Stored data
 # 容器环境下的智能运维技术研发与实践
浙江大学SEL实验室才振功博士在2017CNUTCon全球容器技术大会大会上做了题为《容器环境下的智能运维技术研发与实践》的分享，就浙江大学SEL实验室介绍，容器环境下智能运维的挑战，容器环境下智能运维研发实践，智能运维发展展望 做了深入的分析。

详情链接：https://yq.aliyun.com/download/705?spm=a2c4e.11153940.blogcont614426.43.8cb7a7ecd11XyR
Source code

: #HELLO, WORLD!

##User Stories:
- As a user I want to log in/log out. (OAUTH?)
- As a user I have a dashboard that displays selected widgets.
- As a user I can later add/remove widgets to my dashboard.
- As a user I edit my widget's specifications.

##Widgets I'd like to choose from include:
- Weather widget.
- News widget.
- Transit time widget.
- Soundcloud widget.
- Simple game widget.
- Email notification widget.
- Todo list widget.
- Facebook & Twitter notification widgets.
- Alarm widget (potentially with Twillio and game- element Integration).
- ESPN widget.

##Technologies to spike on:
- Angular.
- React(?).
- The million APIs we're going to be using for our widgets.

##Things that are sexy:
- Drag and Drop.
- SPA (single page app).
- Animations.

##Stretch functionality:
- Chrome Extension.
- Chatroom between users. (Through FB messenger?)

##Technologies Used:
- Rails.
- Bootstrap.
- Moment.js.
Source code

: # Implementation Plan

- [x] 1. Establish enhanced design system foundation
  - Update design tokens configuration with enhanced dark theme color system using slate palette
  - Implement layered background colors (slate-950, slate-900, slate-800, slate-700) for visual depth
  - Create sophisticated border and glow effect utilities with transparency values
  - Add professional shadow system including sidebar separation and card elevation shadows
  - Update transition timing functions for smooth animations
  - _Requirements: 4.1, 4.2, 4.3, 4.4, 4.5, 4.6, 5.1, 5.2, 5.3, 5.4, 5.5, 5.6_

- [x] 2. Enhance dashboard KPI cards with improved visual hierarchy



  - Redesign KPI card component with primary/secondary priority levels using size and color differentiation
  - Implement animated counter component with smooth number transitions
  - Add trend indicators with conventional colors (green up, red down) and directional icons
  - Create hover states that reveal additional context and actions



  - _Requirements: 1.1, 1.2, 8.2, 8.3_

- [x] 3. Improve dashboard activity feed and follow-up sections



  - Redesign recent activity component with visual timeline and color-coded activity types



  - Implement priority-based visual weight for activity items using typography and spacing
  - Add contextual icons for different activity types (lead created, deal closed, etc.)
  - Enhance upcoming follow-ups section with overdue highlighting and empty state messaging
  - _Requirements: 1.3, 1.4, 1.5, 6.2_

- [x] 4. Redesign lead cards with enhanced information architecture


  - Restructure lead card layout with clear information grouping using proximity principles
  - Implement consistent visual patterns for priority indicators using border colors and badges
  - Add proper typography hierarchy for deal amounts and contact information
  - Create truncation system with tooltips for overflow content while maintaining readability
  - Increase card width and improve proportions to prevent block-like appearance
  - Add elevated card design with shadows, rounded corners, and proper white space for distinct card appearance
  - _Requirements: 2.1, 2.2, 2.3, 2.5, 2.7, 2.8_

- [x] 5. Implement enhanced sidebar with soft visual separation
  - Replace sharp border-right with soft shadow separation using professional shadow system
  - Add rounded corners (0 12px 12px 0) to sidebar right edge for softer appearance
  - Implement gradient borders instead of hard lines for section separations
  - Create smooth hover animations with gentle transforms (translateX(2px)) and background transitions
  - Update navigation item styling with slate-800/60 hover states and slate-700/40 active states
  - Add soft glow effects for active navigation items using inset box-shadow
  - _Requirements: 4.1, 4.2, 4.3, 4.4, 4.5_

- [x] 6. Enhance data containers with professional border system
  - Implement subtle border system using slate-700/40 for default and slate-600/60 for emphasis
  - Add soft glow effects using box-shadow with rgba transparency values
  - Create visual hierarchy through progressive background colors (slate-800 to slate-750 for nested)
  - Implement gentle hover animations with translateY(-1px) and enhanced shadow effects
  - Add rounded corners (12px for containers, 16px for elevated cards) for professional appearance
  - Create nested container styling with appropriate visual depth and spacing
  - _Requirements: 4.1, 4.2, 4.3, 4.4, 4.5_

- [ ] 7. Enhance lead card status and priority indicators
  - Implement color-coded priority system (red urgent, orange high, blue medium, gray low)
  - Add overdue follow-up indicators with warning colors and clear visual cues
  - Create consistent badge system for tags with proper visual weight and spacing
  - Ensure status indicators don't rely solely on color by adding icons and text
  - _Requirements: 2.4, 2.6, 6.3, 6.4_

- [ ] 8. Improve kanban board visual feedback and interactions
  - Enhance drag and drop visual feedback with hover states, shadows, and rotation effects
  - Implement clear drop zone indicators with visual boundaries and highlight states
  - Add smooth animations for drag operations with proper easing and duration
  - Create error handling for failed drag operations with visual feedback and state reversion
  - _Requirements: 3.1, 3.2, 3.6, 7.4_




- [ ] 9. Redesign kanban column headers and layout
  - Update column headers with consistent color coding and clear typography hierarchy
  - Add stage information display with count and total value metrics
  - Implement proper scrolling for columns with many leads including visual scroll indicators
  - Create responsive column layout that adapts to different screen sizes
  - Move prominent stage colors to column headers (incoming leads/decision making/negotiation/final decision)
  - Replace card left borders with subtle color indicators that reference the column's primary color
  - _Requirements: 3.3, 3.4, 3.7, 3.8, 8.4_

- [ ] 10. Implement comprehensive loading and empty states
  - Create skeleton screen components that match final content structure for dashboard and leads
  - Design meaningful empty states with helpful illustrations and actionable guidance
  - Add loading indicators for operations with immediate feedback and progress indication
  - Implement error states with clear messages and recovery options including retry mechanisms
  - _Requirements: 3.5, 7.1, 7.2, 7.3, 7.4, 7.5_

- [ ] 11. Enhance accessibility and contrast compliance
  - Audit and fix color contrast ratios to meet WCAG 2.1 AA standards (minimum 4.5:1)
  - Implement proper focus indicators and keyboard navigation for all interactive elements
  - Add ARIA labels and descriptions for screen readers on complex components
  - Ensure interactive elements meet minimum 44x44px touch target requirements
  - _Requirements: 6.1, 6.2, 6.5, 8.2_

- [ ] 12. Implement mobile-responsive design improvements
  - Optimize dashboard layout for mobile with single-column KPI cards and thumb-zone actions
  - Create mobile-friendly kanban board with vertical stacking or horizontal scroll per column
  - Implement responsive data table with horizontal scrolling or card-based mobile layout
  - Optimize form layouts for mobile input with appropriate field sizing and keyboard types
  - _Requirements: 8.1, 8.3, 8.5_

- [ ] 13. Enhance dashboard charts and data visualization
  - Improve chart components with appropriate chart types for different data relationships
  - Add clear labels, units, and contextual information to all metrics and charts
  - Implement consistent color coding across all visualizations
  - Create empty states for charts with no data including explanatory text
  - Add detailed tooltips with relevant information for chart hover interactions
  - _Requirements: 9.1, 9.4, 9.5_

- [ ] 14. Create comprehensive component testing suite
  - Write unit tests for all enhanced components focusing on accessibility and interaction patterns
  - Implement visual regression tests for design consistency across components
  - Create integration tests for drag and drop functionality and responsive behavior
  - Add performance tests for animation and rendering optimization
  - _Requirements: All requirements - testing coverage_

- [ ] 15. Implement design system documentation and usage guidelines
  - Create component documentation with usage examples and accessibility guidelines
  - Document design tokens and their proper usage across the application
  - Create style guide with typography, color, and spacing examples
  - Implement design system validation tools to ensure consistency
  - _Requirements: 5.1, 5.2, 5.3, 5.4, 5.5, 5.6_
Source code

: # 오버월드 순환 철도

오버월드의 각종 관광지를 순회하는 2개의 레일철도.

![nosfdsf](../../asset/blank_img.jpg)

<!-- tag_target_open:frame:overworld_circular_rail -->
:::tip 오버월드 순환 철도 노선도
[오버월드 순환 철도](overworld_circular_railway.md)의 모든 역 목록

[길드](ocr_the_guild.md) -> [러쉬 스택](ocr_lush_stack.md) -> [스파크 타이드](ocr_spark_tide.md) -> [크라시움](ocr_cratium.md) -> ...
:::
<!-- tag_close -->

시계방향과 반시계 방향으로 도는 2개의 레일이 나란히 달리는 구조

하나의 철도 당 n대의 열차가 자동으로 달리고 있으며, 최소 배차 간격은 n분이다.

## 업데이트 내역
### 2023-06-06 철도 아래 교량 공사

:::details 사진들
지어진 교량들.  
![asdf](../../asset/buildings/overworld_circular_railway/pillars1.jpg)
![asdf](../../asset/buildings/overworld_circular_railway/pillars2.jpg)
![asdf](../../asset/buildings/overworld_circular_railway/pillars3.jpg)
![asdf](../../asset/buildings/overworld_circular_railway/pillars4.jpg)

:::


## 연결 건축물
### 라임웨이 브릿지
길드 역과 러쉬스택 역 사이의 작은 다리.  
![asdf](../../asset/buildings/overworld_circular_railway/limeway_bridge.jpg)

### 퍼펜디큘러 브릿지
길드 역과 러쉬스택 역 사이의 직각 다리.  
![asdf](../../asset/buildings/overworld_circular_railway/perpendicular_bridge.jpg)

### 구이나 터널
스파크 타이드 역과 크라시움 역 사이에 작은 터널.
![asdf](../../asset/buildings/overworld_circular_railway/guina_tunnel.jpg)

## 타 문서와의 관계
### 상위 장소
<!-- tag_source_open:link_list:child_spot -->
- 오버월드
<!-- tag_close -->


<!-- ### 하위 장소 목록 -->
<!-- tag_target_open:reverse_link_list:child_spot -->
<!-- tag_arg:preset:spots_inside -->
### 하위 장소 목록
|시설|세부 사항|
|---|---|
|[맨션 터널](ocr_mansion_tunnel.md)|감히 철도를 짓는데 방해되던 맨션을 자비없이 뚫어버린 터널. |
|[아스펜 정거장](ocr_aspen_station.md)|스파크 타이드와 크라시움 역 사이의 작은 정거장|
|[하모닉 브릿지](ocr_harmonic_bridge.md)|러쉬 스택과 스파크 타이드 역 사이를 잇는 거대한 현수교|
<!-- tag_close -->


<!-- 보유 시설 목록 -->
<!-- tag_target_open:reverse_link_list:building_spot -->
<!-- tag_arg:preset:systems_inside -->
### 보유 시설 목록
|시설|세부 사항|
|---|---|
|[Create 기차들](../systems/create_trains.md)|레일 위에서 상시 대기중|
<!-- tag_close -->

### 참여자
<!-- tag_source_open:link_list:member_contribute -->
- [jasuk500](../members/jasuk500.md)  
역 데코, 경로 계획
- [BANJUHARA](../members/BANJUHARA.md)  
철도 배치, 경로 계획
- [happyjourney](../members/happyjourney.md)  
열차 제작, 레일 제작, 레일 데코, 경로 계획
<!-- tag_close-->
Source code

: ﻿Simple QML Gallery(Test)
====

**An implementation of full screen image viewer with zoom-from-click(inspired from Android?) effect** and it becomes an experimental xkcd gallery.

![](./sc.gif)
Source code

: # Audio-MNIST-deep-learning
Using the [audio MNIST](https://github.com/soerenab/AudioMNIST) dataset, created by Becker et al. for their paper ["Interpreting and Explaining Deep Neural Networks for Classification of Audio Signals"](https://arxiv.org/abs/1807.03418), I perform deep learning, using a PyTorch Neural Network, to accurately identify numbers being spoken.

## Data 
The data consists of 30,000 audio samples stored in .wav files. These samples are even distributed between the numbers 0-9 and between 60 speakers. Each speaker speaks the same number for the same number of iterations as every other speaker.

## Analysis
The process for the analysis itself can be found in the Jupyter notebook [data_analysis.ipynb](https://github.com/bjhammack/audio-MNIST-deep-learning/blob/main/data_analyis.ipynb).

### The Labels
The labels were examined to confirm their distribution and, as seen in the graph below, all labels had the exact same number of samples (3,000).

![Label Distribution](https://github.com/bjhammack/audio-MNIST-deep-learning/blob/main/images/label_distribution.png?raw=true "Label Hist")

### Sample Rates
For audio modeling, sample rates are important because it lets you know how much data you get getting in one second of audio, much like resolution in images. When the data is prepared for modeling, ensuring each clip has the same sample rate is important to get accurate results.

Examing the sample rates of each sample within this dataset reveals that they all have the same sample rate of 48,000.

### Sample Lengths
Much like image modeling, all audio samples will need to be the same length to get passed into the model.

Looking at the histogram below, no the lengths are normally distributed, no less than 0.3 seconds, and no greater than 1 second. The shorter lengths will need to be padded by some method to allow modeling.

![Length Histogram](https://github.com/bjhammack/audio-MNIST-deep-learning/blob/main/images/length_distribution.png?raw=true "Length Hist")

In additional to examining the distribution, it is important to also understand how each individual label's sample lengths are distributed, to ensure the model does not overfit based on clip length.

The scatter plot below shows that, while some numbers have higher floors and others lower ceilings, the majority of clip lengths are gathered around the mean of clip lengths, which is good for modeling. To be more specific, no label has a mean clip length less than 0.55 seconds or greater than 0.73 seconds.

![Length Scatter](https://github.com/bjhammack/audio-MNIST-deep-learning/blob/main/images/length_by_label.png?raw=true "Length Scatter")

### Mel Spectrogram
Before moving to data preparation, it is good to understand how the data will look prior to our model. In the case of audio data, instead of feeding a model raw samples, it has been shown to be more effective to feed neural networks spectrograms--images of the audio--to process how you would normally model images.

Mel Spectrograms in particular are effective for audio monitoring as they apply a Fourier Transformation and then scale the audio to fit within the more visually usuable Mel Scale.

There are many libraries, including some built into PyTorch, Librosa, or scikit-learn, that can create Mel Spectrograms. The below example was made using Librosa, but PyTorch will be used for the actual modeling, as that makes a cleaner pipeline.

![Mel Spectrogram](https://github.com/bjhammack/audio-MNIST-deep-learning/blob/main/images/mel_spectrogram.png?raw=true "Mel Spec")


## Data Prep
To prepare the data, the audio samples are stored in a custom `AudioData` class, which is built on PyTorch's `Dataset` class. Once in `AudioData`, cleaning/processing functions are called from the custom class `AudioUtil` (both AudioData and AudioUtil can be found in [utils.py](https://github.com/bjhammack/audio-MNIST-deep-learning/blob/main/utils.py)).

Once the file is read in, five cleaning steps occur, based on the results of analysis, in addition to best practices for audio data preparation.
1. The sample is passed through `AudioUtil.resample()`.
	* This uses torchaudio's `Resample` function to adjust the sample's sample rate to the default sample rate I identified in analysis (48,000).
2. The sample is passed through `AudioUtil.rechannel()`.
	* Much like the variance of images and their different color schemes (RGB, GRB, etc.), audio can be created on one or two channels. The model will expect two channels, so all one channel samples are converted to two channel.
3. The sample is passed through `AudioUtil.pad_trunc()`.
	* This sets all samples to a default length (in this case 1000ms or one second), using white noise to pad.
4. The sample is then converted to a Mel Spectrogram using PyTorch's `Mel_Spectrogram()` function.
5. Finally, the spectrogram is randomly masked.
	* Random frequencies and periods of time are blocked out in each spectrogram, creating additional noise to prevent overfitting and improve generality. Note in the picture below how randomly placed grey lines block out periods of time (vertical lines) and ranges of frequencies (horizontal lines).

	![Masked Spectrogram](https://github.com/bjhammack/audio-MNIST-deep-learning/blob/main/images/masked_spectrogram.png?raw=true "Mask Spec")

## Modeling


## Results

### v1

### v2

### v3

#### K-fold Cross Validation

*Exercise objective*. The response must hold only the lines above from the line with "- Implement clear" through the line with "- _Requirements: 3.1, 3.2, 3.6, 7.4_", each copied exactly, both ends kept.

*Finished exercise*.
  - Implement clear drop zone indicators with visual boundaries and highlight states
  - Add smooth animations for drag operations with proper easing and duration
  - Create error handling for failed drag operations with visual feedback and state reversion
  - _Requirements: 3.1, 3.2, 3.6, 7.4_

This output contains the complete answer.